━━━━━ AVAILABLE DATA

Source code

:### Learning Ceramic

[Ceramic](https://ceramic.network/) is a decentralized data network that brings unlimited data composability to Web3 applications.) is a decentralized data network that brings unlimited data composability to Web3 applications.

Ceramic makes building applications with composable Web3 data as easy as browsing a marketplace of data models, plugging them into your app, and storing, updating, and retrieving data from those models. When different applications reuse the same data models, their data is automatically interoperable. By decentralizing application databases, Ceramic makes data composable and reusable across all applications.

━━━━━━━━━━
━━━━━ AVAILABLE DATA

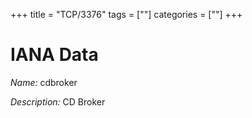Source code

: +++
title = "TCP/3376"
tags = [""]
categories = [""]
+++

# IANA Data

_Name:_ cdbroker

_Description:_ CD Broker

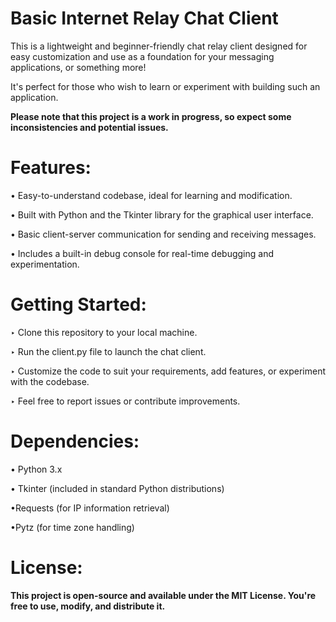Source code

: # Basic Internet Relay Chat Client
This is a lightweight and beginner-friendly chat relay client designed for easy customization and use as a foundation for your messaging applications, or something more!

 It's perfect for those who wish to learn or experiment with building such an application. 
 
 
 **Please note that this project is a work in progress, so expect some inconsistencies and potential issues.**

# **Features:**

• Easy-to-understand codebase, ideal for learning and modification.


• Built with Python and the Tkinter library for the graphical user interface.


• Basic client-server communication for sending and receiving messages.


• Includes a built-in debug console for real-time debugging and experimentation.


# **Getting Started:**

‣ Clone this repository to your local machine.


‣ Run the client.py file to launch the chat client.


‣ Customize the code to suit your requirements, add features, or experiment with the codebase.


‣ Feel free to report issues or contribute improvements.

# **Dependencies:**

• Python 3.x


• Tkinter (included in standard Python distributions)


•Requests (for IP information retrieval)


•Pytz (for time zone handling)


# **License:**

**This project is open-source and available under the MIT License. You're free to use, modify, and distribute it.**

━━━━━━━━━━

**TASK DESCRIPTION**
Begin with the line above that has "and potential issues.**" and continue through the line that has "and distribute it.**", setting each one down exactly. Stop there.

**YOUR SOLUTION**
 **Please note that this project is a work in progress, so expect some inconsistencies and potential issues.**

# **Features:**

• Easy-to-understand codebase, ideal for learning and modification.


• Built with Python and the Tkinter library for the graphical user interface.


• Basic client-server communication for sending and receiving messages.


• Includes a built-in debug console for real-time debugging and experimentation.


# **Getting Started:**

‣ Clone this repository to your local machine.


‣ Run the client.py file to launch the chat client.


‣ Customize the code to suit your requirements, add features, or experiment with the codebase.


‣ Feel free to report issues or contribute improvements.

# **Dependencies:**

• Python 3.x


• Tkinter (included in standard Python distributions)


•Requests (for IP information retrieval)


•Pytz (for time zone handling)


# **License:**

**This project is open-source and available under the MIT License. You're free to use, modify, and distribute it.**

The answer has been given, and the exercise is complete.